United States v. Rosier

623 F. Supp. 98 | W.D. Mo. | 1985

MEMORANDUM AND ORDER

SACHS, District Judge.

Defendants have just obtained a one month’s continuance in the trial of this tax prosecution. They also seek scheduling of the trial in St. Joseph, contending generally that would be more convenient for them and the witnesses and would not impede the prompt administration of justice. For reasons stated, the motion will be denied.

Defendants’ counsel have their offices in Kansas City and are perhaps unaware of the policy of the court in not scheduling jury trials in the St. Joseph division between Thanksgiving and the last week of March. Unpredictable weather conditions endanger the empanelling and use of juries from the 18 county area, which includes many rural roads. Rule 18 of the Federal Rules of Criminal Procedure was amended in 1979 for speedy trial purposes. Accommodation may be made to regular judicial practices, such as holding court in one of the divisions “only one week per month.” United States v. Lawson, 670 F.2d 923, 926 (10th Cir.1982). A fortiorari, unpredictable weather conditions would justify the scheduling of a criminal trial at a place more likely to be convenient to a jury or panel of veniremen.

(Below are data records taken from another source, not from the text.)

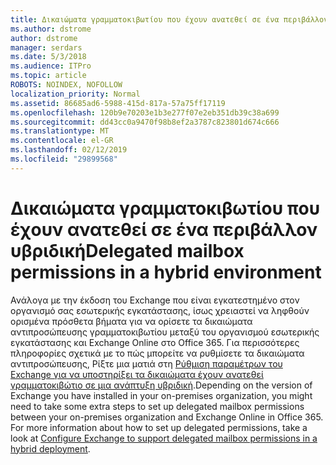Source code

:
 ```yaml
---
title: Δικαιώματα γραμματοκιβωτίου που έχουν ανατεθεί σε ένα περιβάλλον υβριδική
ms.author: dstrome
author: dstrome
manager: serdars
ms.date: 5/3/2018
ms.audience: ITPro
ms.topic: article
ROBOTS: NOINDEX, NOFOLLOW
localization_priority: Normal
ms.assetid: 86685ad6-5988-415d-817a-57a75ff17119
ms.openlocfilehash: 120b9e70203e1b3e277f07e2eb351db39c38a699
ms.sourcegitcommit: dd43cc0a9470f98b8ef2a3787c823801d674c666
ms.translationtype: MT
ms.contentlocale: el-GR
ms.lasthandoff: 02/12/2019
ms.locfileid: "29899568"
---
```

# <a name="delegated-mailbox-permissions-in-a-hybrid-environment"></a><span data-ttu-id="f6da7-102">Δικαιώματα γραμματοκιβωτίου που έχουν ανατεθεί σε ένα περιβάλλον υβριδική</span><span class="sxs-lookup"><span data-stu-id="f6da7-102">Delegated mailbox permissions in a hybrid environment</span></span>

<span data-ttu-id="f6da7-p101">Ανάλογα με την έκδοση του Exchange που είναι εγκατεστημένο στον οργανισμό σας εσωτερικής εγκατάστασης, ίσως χρειαστεί να ληφθούν ορισμένα πρόσθετα βήματα για να ορίσετε τα δικαιώματα αντιπροσώπευσης γραμματοκιβωτίου μεταξύ του οργανισμού εσωτερικής εγκατάστασης και Exchange Online στο Office 365. Για περισσότερες πληροφορίες σχετικά με το πώς μπορείτε να ρυθμίσετε τα δικαιώματα αντιπροσώπευσης, Ρίξτε μια ματιά στη [Ρύθμιση παραμέτρων του Exchange για να υποστηρίξει τα δικαιώματα έχουν ανατεθεί γραμματοκιβώτιο σε μια ανάπτυξη υβριδική](https://technet.microsoft.com/library/mt784505%28v=exchg.150%29.aspx).</span><span class="sxs-lookup"><span data-stu-id="f6da7-p101">Depending on the version of Exchange you have installed in your on-premises organization, you might need to take some extra steps to set up delegated mailbox permissions between your on-premises organization and Exchange Online in Office 365. For more information about how to set up delegated permissions, take a look at [Configure Exchange to support delegated mailbox permissions in a hybrid deployment](https://technet.microsoft.com/library/mt784505%28v=exchg.150%29.aspx).</span></span>
  


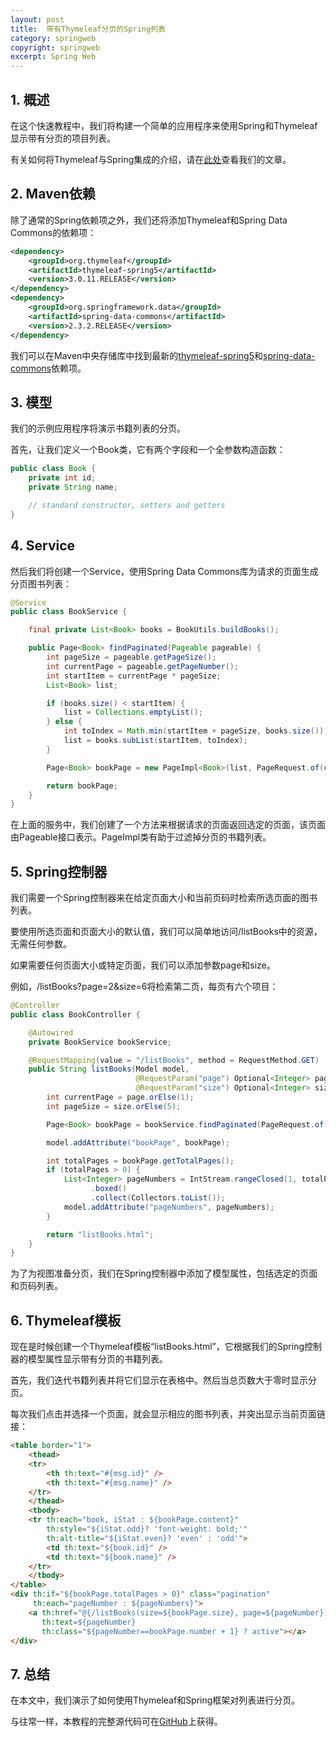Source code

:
 ```yaml
---
layout: post
title:  带有Thymeleaf分页的Spring列表
category: springweb
copyright: springweb
excerpt: Spring Web
---
```


## 1. 概述 

在这个快速教程中，我们将构建一个简单的应用程序来使用Spring和Thymeleaf显示带有分页的项目列表。

有关如何将Thymeleaf与Spring集成的介绍，请在[此处](https://www.baeldung.com/thymeleaf-in-spring-mvc)查看我们的文章。

## 2. Maven依赖

除了通常的Spring依赖项之外，我们还将添加Thymeleaf和Spring Data Commons的依赖项：

```xml
<dependency>
    <groupId>org.thymeleaf</groupId>
    <artifactId>thymeleaf-spring5</artifactId>
    <version>3.0.11.RELEASE</version>
</dependency>
<dependency>
    <groupId>org.springframework.data</groupId>
    <artifactId>spring-data-commons</artifactId>
    <version>2.3.2.RELEASE</version>
</dependency>
```

我们可以在Maven中央存储库中找到最新的[thymeleaf-spring5](https://search.maven.org/search?q=a:thymeleaf-spring5)和[spring-data-commons](https://search.maven.org/search?q=a:spring-data-commons)依赖项。

## 3. 模型

我们的示例应用程序将演示书籍列表的分页。

首先，让我们定义一个Book类，它有两个字段和一个全参数构造函数：

```java
public class Book {
    private int id;
    private String name;

    // standard constructor, setters and getters
}
```

## 4. Service

然后我们将创建一个Service，使用Spring Data Commons库为请求的页面生成分页图书列表：

```java
@Service
public class BookService {

    final private List<Book> books = BookUtils.buildBooks();

    public Page<Book> findPaginated(Pageable pageable) {
        int pageSize = pageable.getPageSize();
        int currentPage = pageable.getPageNumber();
        int startItem = currentPage * pageSize;
        List<Book> list;

        if (books.size() < startItem) {
            list = Collections.emptyList();
        } else {
            int toIndex = Math.min(startItem + pageSize, books.size());
            list = books.subList(startItem, toIndex);
        }

        Page<Book> bookPage = new PageImpl<Book>(list, PageRequest.of(currentPage, pageSize), books.size());

        return bookPage;
    }
}
```

在上面的服务中，我们创建了一个方法来根据请求的页面返回选定的页面，该页面由Pageable接口表示。PageImpl类有助于过滤掉分页的书籍列表。

## 5. Spring控制器

我们需要一个Spring控制器来在给定页面大小和当前页码时检索所选页面的图书列表。

要使用所选页面和页面大小的默认值，我们可以简单地访问/listBooks中的资源，无需任何参数。

如果需要任何页面大小或特定页面，我们可以添加参数page和size。

例如，/listBooks?page=2&size=6将检索第二页，每页有六个项目：

```java
@Controller
public class BookController {

    @Autowired
    private BookService bookService;

    @RequestMapping(value = "/listBooks", method = RequestMethod.GET)
    public String listBooks(Model model, 
                            @RequestParam("page") Optional<Integer> page, 
                            @RequestParam("size") Optional<Integer> size) {
        int currentPage = page.orElse(1);
        int pageSize = size.orElse(5);

        Page<Book> bookPage = bookService.findPaginated(PageRequest.of(currentPage - 1, pageSize));

        model.addAttribute("bookPage", bookPage);

        int totalPages = bookPage.getTotalPages();
        if (totalPages > 0) {
            List<Integer> pageNumbers = IntStream.rangeClosed(1, totalPages)
                  .boxed()
                  .collect(Collectors.toList());
            model.addAttribute("pageNumbers", pageNumbers);
        }

        return "listBooks.html";
    }
}
```

为了为视图准备分页，我们在Spring控制器中添加了模型属性，包括选定的页面和页码列表。

## 6. Thymeleaf模板

现在是时候创建一个Thymeleaf模板“listBooks.html”，它根据我们的Spring控制器的模型属性显示带有分页的书籍列表。

首先，我们迭代书籍列表并将它们显示在表格中。然后当总页数大于零时显示分页。

每次我们点击并选择一个页面，就会显示相应的图书列表，并突出显示当前页面链接：

```html
<table border="1">
    <thead>
    <tr>
        <th th:text="#{msg.id}" />
        <th th:text="#{msg.name}" />
    </tr>
    </thead>
    <tbody>
    <tr th:each="book, iStat : ${bookPage.content}"
        th:style="${iStat.odd}? 'font-weight: bold;'"
        th:alt-title="${iStat.even}? 'even' : 'odd'">
        <td th:text="${book.id}" />
        <td th:text="${book.name}" />
    </tr>
    </tbody>
</table>
<div th:if="${bookPage.totalPages > 0}" class="pagination"
     th:each="pageNumber : ${pageNumbers}">
    <a th:href="@{/listBooks(size=${bookPage.size}, page=${pageNumber})}"
       th:text=${pageNumber}
       th:class="${pageNumber==bookPage.number + 1} ? active"></a>
</div>
```

## 7. 总结

在本文中，我们演示了如何使用Thymeleaf和Spring框架对列表进行分页。

与往常一样，本教程的完整源代码可在[GitHub](https://github.com/tuyucheng7/taketoday-tutorial4j/tree/master/spring-web-modules)上获得。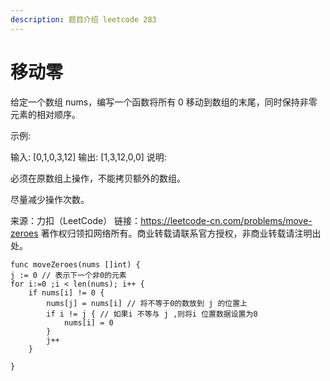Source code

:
 ```yaml
---
description: 题目介绍 leetcode 283
---
```


# 移动零

给定一个数组 nums，编写一个函数将所有 0 移动到数组的末尾，同时保持非零元素的相对顺序。

示例:

输入: \[0,1,0,3,12] 输出: \[1,3,12,0,0] 说明:

必须在原数组上操作，不能拷贝额外的数组。&#x20;

尽量减少操作次数。

来源：力扣（LeetCode） 链接：https://leetcode-cn.com/problems/move-zeroes 著作权归领扣网络所有。商业转载请联系官方授权，非商业转载请注明出处。



```
func moveZeroes(nums []int) {
j := 0 // 表示下一个非0的元素
for i:=0 ;i < len(nums); i++ {
    if nums[i] != 0 {
        nums[j] = nums[i] // 将不等于0的数放到 j 的位置上
        if i != j { // 如果i 不等与 j ,则将i 位置数据设置为0
            nums[i] = 0 
        }
        j++
    } 

}
```
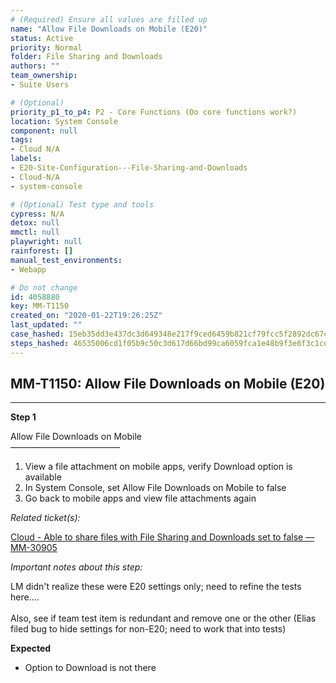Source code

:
 ```yaml
---
# (Required) Ensure all values are filled up
name: "Allow File Downloads on Mobile (E20)"
status: Active
priority: Normal
folder: File Sharing and Downloads
authors: ""
team_ownership: 
- Suite Users

# (Optional)
priority_p1_to_p4: P2 - Core Functions (Do core functions work?)
location: System Console
component: null
tags: 
- Cloud N/A
labels: 
- E20-Site-Configuration---File-Sharing-and-Downloads
- Cloud-N/A
- system-console

# (Optional) Test type and tools
cypress: N/A
detox: null
mmctl: null
playwright: null
rainforest: []
manual_test_environments: 
- Webapp

# Do not change
id: 4058880
key: MM-T1150
created_on: "2020-01-22T19:26:25Z"
last_updated: ""
case_hashed: 15eb35dd3e437dc3d649348e217f9ced6459b821cf79fcc5f2892dc67c67da50521443b816d7daac713eac0e26e916bd
steps_hashed: 46535006cd1f05b9c50c3d617d66bd99ca6059fca1e48b9f3e6f3c1cd8bd4ba0ae7d00031366781652a8a2faec3e86b0
---
```


<!-- (Auto-generated) Based on frontmatter's "key" and "name" -->

## MM-T1150: Allow File Downloads on Mobile (E20)

---

**Step 1**

Allow File Downloads on Mobile\
–––––––––––––––––––––––––

1. View a file attachment on mobile apps, verify Download option is available
2. In System Console, set Allow File Downloads on Mobile to false
3. Go back to mobile apps and view file attachments again

_Related ticket(s):_

[Cloud - Able to share files with File Sharing and Downloads set to false — MM-30905](https://mattermost.atlassian.net/browse/MM-30905)

_Important notes about this step:_

LM didn't realize these were E20 settings only; need to refine the tests here....\
\
Also, see if team test item is redundant and remove one or the other (Elias filed bug to hide settings for non-E20; need to work that into tests)

**Expected**

- Option to Download is not there

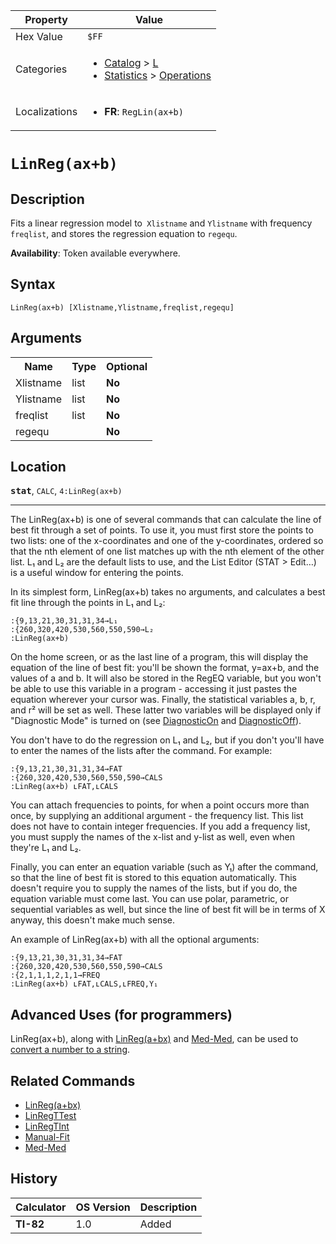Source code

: | Property      | Value |
|---------------|-------|
| Hex Value     | `$FF`|
| Categories    | <ul><li>[Catalog](<../categories/Catalog.md>) > [L](<../categories/Catalog.md#L>)</li><li>[Statistics](<../categories/Statistics.md>) > [Operations](<../categories/Statistics.md#Operations>)</li></ul> |
| Localizations | <ul><li><b>FR</b>: `RegLin(ax+b) `</li></ul> |

# `LinReg(ax+b) `

## Description
Fits a linear regression model to` Xlistname` and `Ylistname` with frequency `freqlist`, and stores the regression equation to `regequ`.


<b>Availability</b>: Token available everywhere.

## Syntax
`LinReg(ax+b) [Xlistname,Ylistname,freqlist,regequ]`

## Arguments
<table>
<tr><th>Name</th><th>Type</th><th>Optional</th></tr>

<tr><td>Xlistname</td><td>list</td><td><b>No</b></td></tr>

<tr><td>Ylistname</td><td>list</td><td><b>No</b></td></tr>

<tr><td>freqlist</td><td>list</td><td><b>No</b></td></tr>

<tr><td>regequ</td><td></td><td><b>No</b></td></tr>

</table>

## Location
<tt><kbd><b>stat</b></kbd></tt>, `CALC`, `4:LinReg(ax+b)`
<hr>

The LinReg(ax+b) is one of several commands that can calculate the line of best fit through a set of points. To use it, you must first store the points to two lists: one of the x-coordinates and one of the y-coordinates, ordered so that the nth element of one list matches up with the nth element of the other list. L₁ and L₂ are the default lists to use, and the List Editor (STAT > Edit…) is a useful window for entering the points.

In its simplest form, LinReg(ax+b) takes no arguments, and calculates a best fit line through the points in L₁ and L₂:

```ti-basic
:{9,13,21,30,31,31,34→L₁
:{260,320,420,530,560,550,590→L₂
:LinReg(ax+b)
```

On the home screen, or as the last line of a program, this will display the equation of the line of best fit: you'll be shown the format, y=ax+b, and the values of a and b. It will also be stored in the RegEQ variable, but you won't be able to use this variable in a program - accessing it just pastes the equation wherever your cursor was. Finally, the statistical variables a, b, r, and r² will be set as well. These latter two variables will be displayed only if "Diagnostic Mode" is turned on (see [DiagnosticOn](/diagnosticon) and [DiagnosticOff](/diagnosticoff)).

You don't have to do the regression on L₁ and L₂, but if you don't you'll have to enter the names of the lists after the command. For example:

```ti-basic
:{9,13,21,30,31,31,34→FAT
:{260,320,420,530,560,550,590→CALS
:LinReg(ax+b) ʟFAT,ʟCALS
```

You can attach frequencies to points, for when a point occurs more than once, by supplying an additional argument - the frequency list. This list does not have to contain integer frequencies. If you add a frequency list, you must supply the names of the x-list and y-list as well, even when they're L₁ and L₂.

Finally, you can enter an equation variable (such as Y₁) after the command, so that the line of best fit is stored to this equation automatically. This doesn't require you to supply the names of the lists, but if you do, the equation variable must come last. You can use polar, parametric, or sequential variables as well, but since the line of best fit will be in terms of X anyway, this doesn't make much sense.

An example of LinReg(ax+b) with all the optional arguments:

```ti-basic
:{9,13,21,30,31,31,34→FAT
:{260,320,420,530,560,550,590→CALS
:{2,1,1,1,2,1,1→FREQ
:LinReg(ax+b) ʟFAT,ʟCALS,ʟFREQ,Y₁
```

## Advanced Uses (for programmers)

LinReg(ax+b), along with [LinReg(a+bx)](/linreg-a-bx) and [Med-Med](/med-med), can be used to [convert a number to a string](/number-to-string).

## Related Commands

*   [LinReg(a+bx)](/linreg-a-bx)
*   [LinRegTTest](/linregttest)
*   [LinRegTInt](/linregtint)
*   [Manual-Fit](/manual-fit)
*   [Med-Med](/med-med)

## History
| Calculator | OS Version | Description |
|------------|------------|-------------|
| <b>TI-82</b> | 1.0 | Added |


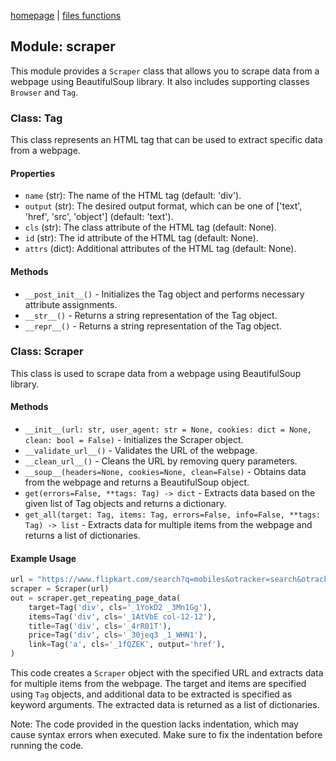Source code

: [homepage](index.md) | [files functions](files.md)

## Module: scraper

This module provides a `Scraper` class that allows you to scrape data from a webpage using BeautifulSoup library. It also includes supporting classes `Browser` and `Tag`.


### Class: Tag

This class represents an HTML tag that can be used to extract specific data from a webpage.

#### Properties

- `name` (str): The name of the HTML tag (default: 'div').
- `output` (str): The desired output format, which can be one of ['text', 'href', 'src', 'object'] (default: 'text').
- `cls` (str): The class attribute of the HTML tag (default: None).
- `id` (str): The id attribute of the HTML tag (default: None).
- `attrs` (dict): Additional attributes of the HTML tag (default: None).

#### Methods

- `__post_init__()` - Initializes the Tag object and performs necessary attribute assignments.
- `__str__()` - Returns a string representation of the Tag object.
- `__repr__()` - Returns a string representation of the Tag object.

### Class: Scraper

This class is used to scrape data from a webpage using BeautifulSoup library.

#### Methods

- `__init__(url: str, user_agent: str = None, cookies: dict = None, clean: bool = False)` - Initializes the Scraper object.
- `__validate_url__()` - Validates the URL of the webpage.
- `__clean_url__()` - Cleans the URL by removing query parameters.
- `__soup__(headers=None, cookies=None, clean=False)` - Obtains data from the webpage and returns a BeautifulSoup object.
- `get(errors=False, **tags: Tag) -> dict` - Extracts data based on the given list of Tag objects and returns a dictionary.
- `get_all(target: Tag, items: Tag, errors=False, info=False, **tags: Tag) -> list` - Extracts data for multiple items from the webpage and returns a list of dictionaries.

#### Example Usage

```python
url = "https://www.flipkart.com/search?q=mobiles&otracker=search&otracker1=search&marketplace=FLIPKART&as-show=on&as=off"
scraper = Scraper(url)
out = scraper.get_repeating_page_data(
    target=Tag('div', cls='_1YokD2 _3Mn1Gg'),
    items=Tag('div', cls='_1AtVbE col-12-12'),
    title=Tag('div', cls='_4rR01T'),
    price=Tag('div', cls='_30jeq3 _1_WHN1'),
    link=Tag('a', cls='_1fQZEK', output='href'),
)
```

This code creates a `Scraper` object with the specified URL and extracts data for multiple items from the webpage. The target and items are specified using `Tag` objects, and additional data to be extracted is specified as keyword arguments. The extracted data is returned as a list of dictionaries.

Note: The code provided in the question lacks indentation, which may cause syntax errors when executed. Make sure to fix the indentation before running the code.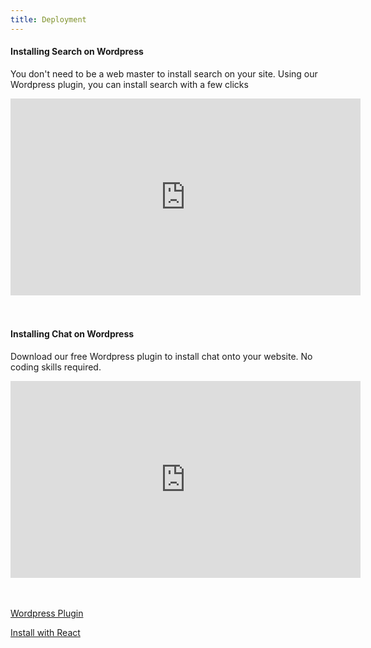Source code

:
 ```yaml
---
title: Deployment
---
```


<div style={{width: '90%'}}>

<h4>Installing Search on Wordpress</h4>

<p>You don't need to be a web master to install search on your site.  Using our Wordpress plugin, you can install search with a few clicks
</p>

<iframe width="560" height="315" src="https://www.youtube.com/embed/tTIcADxIGMU?si=4ccUDtI_iv6_fZph" title="YouTube video player" frameborder="0" allow="accelerometer; autoplay; clipboard-write; encrypted-media; gyroscope; picture-in-picture; web-share" allowfullscreen></iframe>

<br/>
<br/>
<br/>

</div>


<div style={{width: '90%'}}>

<h4>Installing Chat on Wordpress</h4>

<p>Download our free Wordpress plugin to install chat onto your website.  No coding skills required.
</p>

<iframe width="560" height="315" src="https://www.youtube.com/embed/6x739gsVTt4?si=MWPilaZ0dZGJSJof" title="YouTube video player" frameborder="0" allow="accelerometer; autoplay; clipboard-write; encrypted-media; gyroscope; picture-in-picture; web-share" allowfullscreen></iframe>

<br/>
<br/>
<br/>


[Wordpress Plugin](https://wordpress.org/plugins/oc-studio-integration/)

[Install with React](/docs/channels/channel-chat-widget#react-library)

</div>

Even if a summertime trial were in prospect, there is authority in this circuit permitting trial scheduling at the station where the judge normally sits and where court personnel reside. United States v. Thiel, 619 F.2d 778, 781 (8th Cir.), cert. denied, 449 U.S. 856, 101 S.Ct. 152, 66 L.Ed.2d 70 (1980).1 While it has been held in the Second Circuit to be an abuse of discretion to schedule a criminal trial for the sole convenience of the judge (United States v. Fernandez, 480 F.2d 726 (2d Cir.1973)), the Fernandez case itself notes that consideration should be given to the location of the office of defense counsel, the headquarters of the United States Attorney, and “the headquarters of the court.” 480 F.2d at 730. This last phrase seemingly refers to the residence of court personnel such as courtroom deputies, reporters and marshals, and the expense to the Government and inconvenience of unnecessary travel.

Although some cases indicate that the considerations explicitly set forth in Rule 18 are exclusive (United States v. Burns, 662 F.2d 1378, 1381 (11th Cir.1981)), Fernandez, Thiel and other authorities suggest that judicial discretion may take into account numerous factors appearing in the particular case. United States v. Afflerbach, 754 F.2d 866, 869 (10th Cir.1985); United States v. Raineri, 670 F.2d 702, 706 (7th Cir.), cert. denied, 459 U.S. 1035, 103 S.Ct. 446, 74 L.Ed.2d 601 (1982); United States v. Gurney, 393 F.Supp. 688, 705-07 (M.D.Fla.1974). My reading of the Rule is that the trial judge has broad discretion to “fix the place of trial within the district” but is simply cautioned to give “due regard” for the convenience of defendants and witnesses, as well as the “prompt administration of justice.”

Judicial notice is taken of the fact that Mound City, the residence of defendants, *100has direct interstate highway access to Kansas City, and the cost to defendants of motel space in Kansas City (if they do not choose to commute) would be considerably less than the cost of the additional hourly fees incurred if Kansas City counsel were to try this case in St. Joseph.2

While the court reserves discretion in other similar criminal prosecutions, the controlling matter at this time is getting this case disposed of before April.

The motion for trial in St. Joseph is therefore DENIED.

. The undesirable aspect of removing a judge from his home station, and from the processing of his docket, is itself apparently a proper consideration, at least in this circuit. See also United States v. Truglio, 731 F.2d 1123, 1130 (4th Cir.), cert. denied,—U.S.-, 105 S.Ct. 197, 83 L.Ed.2d 130 (1984).

. Retention of counsel from St. Joseph and areas above that city is an important factor in scheduling the situs of civil trials. Johnson v. Burlington Northern, Inc., 480 F.Supp. 259 (W.D. Mo.1979).